Chandigarh, March 29
The Punjab and Haryana High Court has ruled that claims between a minor’s natural guardians should preferably be examined by the Court of Guardian and Wards. The ruling came as the HC dismissed a case, where a mother filed a habeas corpus petition as “an additional simultaneous remedy” against the father after accusing him of illegally and unlawfully removing the child from her custody.
Justice Vinod S Bhardwaj said: “I am of the opinion that custody of a father as a natural guardian cannot be held illegal or unlawful unless the same is in breach of some authority or order of law. Availability of an alternative efficacious remedy (under the Guardian and Wards Act) may not be a bar to the issuance of habeas corpus.
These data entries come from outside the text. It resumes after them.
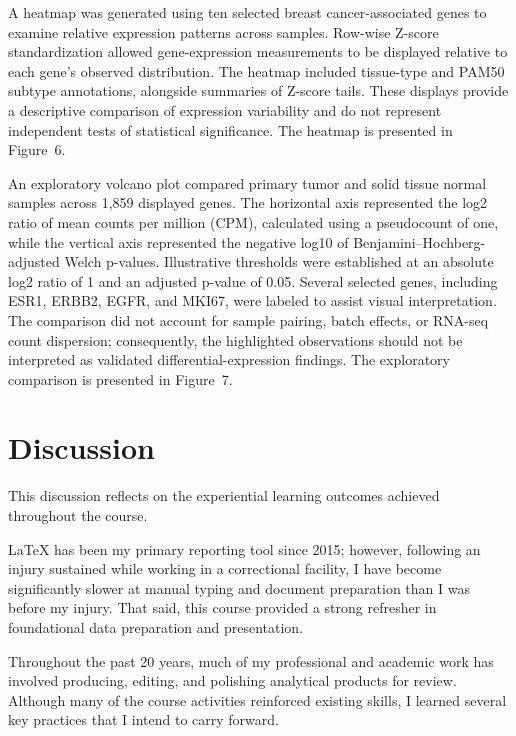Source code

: \documentclass[12pt,letterpaper]{article}
\begin{document}
A heatmap was generated using ten selected breast cancer-associated genes to examine relative expression patterns across samples. Row-wise Z-score standardization allowed gene-expression measurements to be displayed relative to each gene's observed distribution. The heatmap included tissue-type and PAM50 subtype annotations, alongside summaries of Z-score tails. These displays provide a descriptive comparison of expression variability and do not represent independent tests of statistical significance. The heatmap is presented in Figure~6.

An exploratory volcano plot compared primary tumor and solid tissue normal samples across 1,859 displayed genes. The horizontal axis represented the log2 ratio of mean counts per million (CPM), calculated using a pseudocount of one, while the vertical axis represented the negative log10 of Benjamini--Hochberg-adjusted Welch p-values. Illustrative thresholds were established at an absolute log2 ratio of 1 and an adjusted p-value of 0.05. Several selected genes, including ESR1, ERBB2, EGFR, and MKI67, were labeled to assist visual interpretation. The comparison did not account for sample pairing, batch effects, or RNA-seq count dispersion; consequently, the highlighted observations should not be interpreted as validated differential-expression findings. The exploratory comparison is presented in Figure~7.

\section*{Discussion}

This discussion reflects on the experiential learning outcomes achieved throughout the course.

LaTeX has been my primary reporting tool since 2015; however, following an injury sustained while working in a correctional facility, I have become significantly slower at manual typing and document preparation than I was before my injury. That said, this course provided a strong refresher in foundational data preparation and presentation.

Throughout the past 20 years, much of my professional and academic work has involved producing, editing, and polishing analytical products for review. Although many of the course activities reinforced existing skills, I learned several key practices that I intend to carry forward.
\end{document}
However, competing claims between natural guardians should preferably be examined by the Court of Guardian and Wards, which is more equipped to determine the welfare of the child and offers complete opportunity to the contesting parties to establish their claims.”
Justice Bhardwaj observed the question for consideration was whether a writ of habeas corpus should be issued when the proceedings for a minor’s custody were pending between the parents before the Court of Guardian and Wards — a family court — and an order vesting the minor’s interim custody in the father’s favour had already been passed.
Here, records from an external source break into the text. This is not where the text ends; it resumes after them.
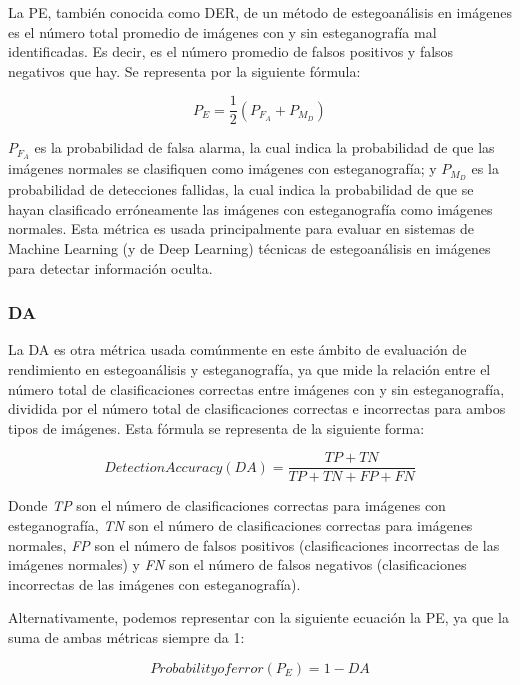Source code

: La \ac{PE}, también conocida como \ac{DER}, de un método de estegoanálisis en imágenes es el número total promedio de imágenes con y sin esteganografía mal identificadas. Es decir, es el número promedio de falsos positivos y falsos negativos que hay. Se representa por la siguiente fórmula:

\begin{equation}
P_E = \frac{1}{2}(P_{F_A} + P_{M_D})
\end{equation}

\textit{$P_{F_A}$} es la probabilidad de falsa alarma, la cual indica la probabilidad de que las imágenes normales se clasifiquen como imágenes con esteganografía; y \textit{$P_{M_D}$} es la probabilidad de detecciones fallidas, la cual indica la probabilidad de que se hayan clasificado erróneamente las imágenes con esteganografía como imágenes normales. Esta métrica es usada principalmente para evaluar en sistemas de Machine Learning (y de Deep Learning) técnicas de estegoanálisis en imágenes para detectar información oculta.

\subsubsection{DA}

La \ac{DA} es otra métrica usada comúnmente en este ámbito de evaluación de rendimiento en estegoanálisis y esteganografía, ya que mide la relación entre el número total de clasificaciones correctas entre imágenes con y sin esteganografía, dividida por el número total de clasificaciones correctas e incorrectas para ambos tipos de imágenes. Esta fórmula se representa de la siguiente forma:

\begin{equation}
Detection Accuracy (DA) = \frac{TP + TN}{TP + TN + FP + FN}
\end{equation}

Donde \textit{TP} son el número de clasificaciones correctas para imágenes con esteganografía, \textit{TN} son el número de clasificaciones correctas para imágenes normales, \textit{FP} son el número de falsos positivos (clasificaciones incorrectas de las imágenes normales) y \textit{FN} son el número de falsos negativos (clasificaciones incorrectas de las imágenes con esteganografía).

Alternativamente, podemos representar con la siguiente ecuación la \ac{PE}, ya que la suma de ambas métricas siempre da 1:

\begin{equation}
Probability of error (P_E) = 1 - DA
\end{equation}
Justice Bhardwaj asserted the issue was not regarding the maintainability of a writ in the nature of habeas corpus “since the issue as to whether availability of an alternative efficacious remedy (under the Guardian and Wards Act) would prohibit the exercise of a writ jurisdiction well settled to the effect that it is not a bar”.
Justice Bhardwaj asserted the situation would be entirely different where the petitioner had already taken recourse to a statutory remedy (under the Act) and had also filed a writ of habeas as an additional simultaneous remedy, which happened to be the position in the instant case.
Referring to judgments on the issue, Justice Bhardwaj observed the law conferred a minor child’s custody with father. As such, it could not be held to be illegal or unlawful. It was evident that the child’s interim custody had also been vested with the father. As such, he could not be accused of keeping the child in violation of an order passed by a competent court or in violation of a procedure known to law.
Justice Bhardwaj concluded the availing of simultaneous remedy would itself be a reason for writ court to be slow in intervention as disputed questions of facts should preferably be resolved after affording the parties effective opportunity to lead their evidence.
The ruling came as the HC dismissed a case, where a mother filed a habeas corpus petition as “an additional simultaneous remedy” against the father after accusing him of illegally and unlawfully removing the child from her custody.